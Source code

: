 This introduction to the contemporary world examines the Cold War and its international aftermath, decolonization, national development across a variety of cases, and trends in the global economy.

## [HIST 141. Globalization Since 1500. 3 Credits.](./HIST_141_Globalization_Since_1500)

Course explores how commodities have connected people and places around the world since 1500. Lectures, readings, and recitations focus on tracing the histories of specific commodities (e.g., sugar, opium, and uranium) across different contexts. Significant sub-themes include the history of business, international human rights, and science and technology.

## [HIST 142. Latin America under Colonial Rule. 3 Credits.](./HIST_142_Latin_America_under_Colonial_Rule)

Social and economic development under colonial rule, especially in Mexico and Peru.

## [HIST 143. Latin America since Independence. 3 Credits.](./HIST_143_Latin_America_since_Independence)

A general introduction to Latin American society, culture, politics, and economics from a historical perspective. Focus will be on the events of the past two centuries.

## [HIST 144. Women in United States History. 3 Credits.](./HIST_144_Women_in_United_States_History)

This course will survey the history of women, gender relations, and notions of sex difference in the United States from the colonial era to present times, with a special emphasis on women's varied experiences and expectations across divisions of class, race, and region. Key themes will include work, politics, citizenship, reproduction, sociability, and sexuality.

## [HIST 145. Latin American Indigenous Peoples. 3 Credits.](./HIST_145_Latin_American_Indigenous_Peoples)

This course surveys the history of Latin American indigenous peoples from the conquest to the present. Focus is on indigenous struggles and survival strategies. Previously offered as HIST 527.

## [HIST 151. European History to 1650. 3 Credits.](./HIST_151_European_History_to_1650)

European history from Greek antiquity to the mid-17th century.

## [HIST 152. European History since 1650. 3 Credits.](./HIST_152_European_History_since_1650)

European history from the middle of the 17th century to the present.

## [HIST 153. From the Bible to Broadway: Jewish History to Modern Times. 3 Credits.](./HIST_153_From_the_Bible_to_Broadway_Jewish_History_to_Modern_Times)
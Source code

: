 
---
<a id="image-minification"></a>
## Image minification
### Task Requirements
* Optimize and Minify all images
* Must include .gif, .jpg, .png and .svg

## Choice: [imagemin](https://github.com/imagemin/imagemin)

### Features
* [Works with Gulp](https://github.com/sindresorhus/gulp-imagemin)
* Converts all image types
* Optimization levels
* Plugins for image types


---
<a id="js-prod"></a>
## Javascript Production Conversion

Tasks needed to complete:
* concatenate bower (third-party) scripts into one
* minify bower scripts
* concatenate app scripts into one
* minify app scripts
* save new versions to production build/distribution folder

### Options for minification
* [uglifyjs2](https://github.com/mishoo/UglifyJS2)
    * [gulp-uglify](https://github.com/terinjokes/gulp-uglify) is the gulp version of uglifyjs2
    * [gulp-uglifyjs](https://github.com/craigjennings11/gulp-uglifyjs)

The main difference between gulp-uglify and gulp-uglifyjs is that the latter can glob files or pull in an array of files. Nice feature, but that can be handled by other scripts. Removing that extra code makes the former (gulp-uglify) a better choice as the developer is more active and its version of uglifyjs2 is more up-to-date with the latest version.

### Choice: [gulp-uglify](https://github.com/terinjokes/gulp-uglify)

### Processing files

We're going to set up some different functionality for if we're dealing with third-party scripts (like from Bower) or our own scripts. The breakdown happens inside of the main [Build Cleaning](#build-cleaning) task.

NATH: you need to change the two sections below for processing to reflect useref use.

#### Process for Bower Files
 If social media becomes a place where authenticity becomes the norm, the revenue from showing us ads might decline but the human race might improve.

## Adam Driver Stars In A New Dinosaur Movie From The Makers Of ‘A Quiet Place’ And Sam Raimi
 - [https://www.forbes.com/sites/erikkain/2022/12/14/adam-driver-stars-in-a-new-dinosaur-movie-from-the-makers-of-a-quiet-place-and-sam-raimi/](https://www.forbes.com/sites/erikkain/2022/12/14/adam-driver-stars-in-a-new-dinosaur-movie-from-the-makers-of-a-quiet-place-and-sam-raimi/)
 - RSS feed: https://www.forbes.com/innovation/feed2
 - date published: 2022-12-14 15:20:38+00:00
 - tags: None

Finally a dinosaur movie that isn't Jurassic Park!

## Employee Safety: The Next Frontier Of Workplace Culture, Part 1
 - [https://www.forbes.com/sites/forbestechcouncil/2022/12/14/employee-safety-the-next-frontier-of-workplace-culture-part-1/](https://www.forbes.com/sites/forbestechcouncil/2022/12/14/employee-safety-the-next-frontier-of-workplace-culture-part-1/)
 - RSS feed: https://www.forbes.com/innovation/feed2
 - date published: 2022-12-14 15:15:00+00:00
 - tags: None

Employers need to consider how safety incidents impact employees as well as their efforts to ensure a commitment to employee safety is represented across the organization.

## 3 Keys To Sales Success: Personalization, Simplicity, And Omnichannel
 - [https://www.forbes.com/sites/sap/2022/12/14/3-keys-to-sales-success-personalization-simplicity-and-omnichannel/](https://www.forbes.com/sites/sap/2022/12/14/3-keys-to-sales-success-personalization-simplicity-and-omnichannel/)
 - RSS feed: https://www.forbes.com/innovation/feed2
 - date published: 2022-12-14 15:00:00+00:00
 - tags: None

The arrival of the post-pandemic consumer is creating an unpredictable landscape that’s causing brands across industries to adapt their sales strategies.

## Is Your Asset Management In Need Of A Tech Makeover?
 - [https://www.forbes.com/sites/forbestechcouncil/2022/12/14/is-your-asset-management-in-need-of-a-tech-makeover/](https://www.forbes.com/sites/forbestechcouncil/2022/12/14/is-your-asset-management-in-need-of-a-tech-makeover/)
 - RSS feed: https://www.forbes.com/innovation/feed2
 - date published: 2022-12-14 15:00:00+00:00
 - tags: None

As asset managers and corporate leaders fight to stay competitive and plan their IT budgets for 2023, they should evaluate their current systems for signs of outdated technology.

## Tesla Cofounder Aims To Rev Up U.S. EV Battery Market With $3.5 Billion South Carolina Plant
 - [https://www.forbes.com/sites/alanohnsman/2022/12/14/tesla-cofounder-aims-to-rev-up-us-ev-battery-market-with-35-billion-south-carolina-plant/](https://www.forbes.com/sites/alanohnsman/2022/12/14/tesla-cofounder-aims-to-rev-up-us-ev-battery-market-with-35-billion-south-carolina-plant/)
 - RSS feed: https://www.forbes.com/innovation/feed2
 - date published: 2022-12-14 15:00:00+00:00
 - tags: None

· · · · · · ·

- _What is expected_: All of the material should be copied verbatim.

- _Output for this exercise_:
Source code

: This introduction to the contemporary world examines the Cold War and its international aftermath, decolonization, national development across a variety of cases, and trends in the global economy.

## [HIST 141. Globalization Since 1500. 3 Credits.](./HIST_141_Globalization_Since_1500)

Course explores how commodities have connected people and places around the world since 1500. Lectures, readings, and recitations focus on tracing the histories of specific commodities (e.g., sugar, opium, and uranium) across different contexts. Significant sub-themes include the history of business, international human rights, and science and technology.

## [HIST 142. Latin America under Colonial Rule. 3 Credits.](./HIST_142_Latin_America_under_Colonial_Rule)

Social and economic development under colonial rule, especially in Mexico and Peru.

## [HIST 143. Latin America since Independence. 3 Credits.](./HIST_143_Latin_America_since_Independence)

A general introduction to Latin American society, culture, politics, and economics from a historical perspective. Focus will be on the events of the past two centuries.

## [HIST 144. Women in United States History. 3 Credits.](./HIST_144_Women_in_United_States_History)

This course will survey the history of women, gender relations, and notions of sex difference in the United States from the colonial era to present times, with a special emphasis on women's varied experiences and expectations across divisions of class, race, and region. Key themes will include work, politics, citizenship, reproduction, sociability, and sexuality.

## [HIST 145. Latin American Indigenous Peoples. 3 Credits.](./HIST_145_Latin_American_Indigenous_Peoples)

This course surveys the history of Latin American indigenous peoples from the conquest to the present. Focus is on indigenous struggles and survival strategies. Previously offered as HIST 527.

## [HIST 151. European History to 1650. 3 Credits.](./HIST_151_European_History_to_1650)

European history from Greek antiquity to the mid-17th century.

## [HIST 152. European History since 1650. 3 Credits.](./HIST_152_European_History_since_1650)

European history from the middle of the 17th century to the present.

## [HIST 153. From the Bible to Broadway: Jewish History to Modern Times. 3 Credits.](./HIST_153_From_the_Bible_to_Broadway_Jewish_History_to_Modern_Times)
Source code

: 
---
<a id="image-minification"></a>
## Image minification
### Task Requirements
* Optimize and Minify all images
* Must include .gif, .jpg, .png and .svg

## Choice: [imagemin](https://github.com/imagemin/imagemin)

### Features
* [Works with Gulp](https://github.com/sindresorhus/gulp-imagemin)
* Converts all image types
* Optimization levels
* Plugins for image types


---
<a id="js-prod"></a>
## Javascript Production Conversion

Tasks needed to complete:
* concatenate bower (third-party) scripts into one
* minify bower scripts
* concatenate app scripts into one
* minify app scripts
* save new versions to production build/distribution folder

### Options for minification
* [uglifyjs2](https://github.com/mishoo/UglifyJS2)
    * [gulp-uglify](https://github.com/terinjokes/gulp-uglify) is the gulp version of uglifyjs2
    * [gulp-uglifyjs](https://github.com/craigjennings11/gulp-uglifyjs)

The main difference between gulp-uglify and gulp-uglifyjs is that the latter can glob files or pull in an array of files. Nice feature, but that can be handled by other scripts. Removing that extra code makes the former (gulp-uglify) a better choice as the developer is more active and its version of uglifyjs2 is more up-to-date with the latest version.

### Choice: [gulp-uglify](https://github.com/terinjokes/gulp-uglify)

### Processing files

We're going to set up some different functionality for if we're dealing with third-party scripts (like from Bower) or our own scripts. The breakdown happens inside of the main [Build Cleaning](#build-cleaning) task.

NATH: you need to change the two sections below for processing to reflect useref use.

#### Process for Bower Files
 If social media becomes a place where authenticity becomes the norm, the revenue from showing us ads might decline but the human race might improve.

## Adam Driver Stars In A New Dinosaur Movie From The Makers Of ‘A Quiet Place’ And Sam Raimi
 - [https://www.forbes.com/sites/erikkain/2022/12/14/adam-driver-stars-in-a-new-dinosaur-movie-from-the-makers-of-a-quiet-place-and-sam-raimi/](https://www.forbes.com/sites/erikkain/2022/12/14/adam-driver-stars-in-a-new-dinosaur-movie-from-the-makers-of-a-quiet-place-and-sam-raimi/)
 - RSS feed: https://www.forbes.com/innovation/feed2
 - date published: 2022-12-14 15:20:38+00:00
 - tags: None

Finally a dinosaur movie that isn't Jurassic Park!

## Employee Safety: The Next Frontier Of Workplace Culture, Part 1
 - [https://www.forbes.com/sites/forbestechcouncil/2022/12/14/employee-safety-the-next-frontier-of-workplace-culture-part-1/](https://www.forbes.com/sites/forbestechcouncil/2022/12/14/employee-safety-the-next-frontier-of-workplace-culture-part-1/)
 - RSS feed: https://www.forbes.com/innovation/feed2
 - date published: 2022-12-14 15:15:00+00:00
 - tags: None

Employers need to consider how safety incidents impact employees as well as their efforts to ensure a commitment to employee safety is represented across the organization.

## 3 Keys To Sales Success: Personalization, Simplicity, And Omnichannel
 - [https://www.forbes.com/sites/sap/2022/12/14/3-keys-to-sales-success-personalization-simplicity-and-omnichannel/](https://www.forbes.com/sites/sap/2022/12/14/3-keys-to-sales-success-personalization-simplicity-and-omnichannel/)
 - RSS feed: https://www.forbes.com/innovation/feed2
 - date published: 2022-12-14 15:00:00+00:00
 - tags: None

The arrival of the post-pandemic consumer is creating an unpredictable landscape that’s causing brands across industries to adapt their sales strategies.

## Is Your Asset Management In Need Of A Tech Makeover?
 - [https://www.forbes.com/sites/forbestechcouncil/2022/12/14/is-your-asset-management-in-need-of-a-tech-makeover/](https://www.forbes.com/sites/forbestechcouncil/2022/12/14/is-your-asset-management-in-need-of-a-tech-makeover/)
 - RSS feed: https://www.forbes.com/innovation/feed2
 - date published: 2022-12-14 15:00:00+00:00
 - tags: None

As asset managers and corporate leaders fight to stay competitive and plan their IT budgets for 2023, they should evaluate their current systems for signs of outdated technology.

## Tesla Cofounder Aims To Rev Up U.S. EV Battery Market With $3.5 Billion South Carolina Plant
 - [https://www.forbes.com/sites/alanohnsman/2022/12/14/tesla-cofounder-aims-to-rev-up-us-ev-battery-market-with-35-billion-south-carolina-plant/](https://www.forbes.com/sites/alanohnsman/2022/12/14/tesla-cofounder-aims-to-rev-up-us-ev-battery-market-with-35-billion-south-carolina-plant/)
 - RSS feed: https://www.forbes.com/innovation/feed2
 - date published: 2022-12-14 15:00:00+00:00
 - tags: None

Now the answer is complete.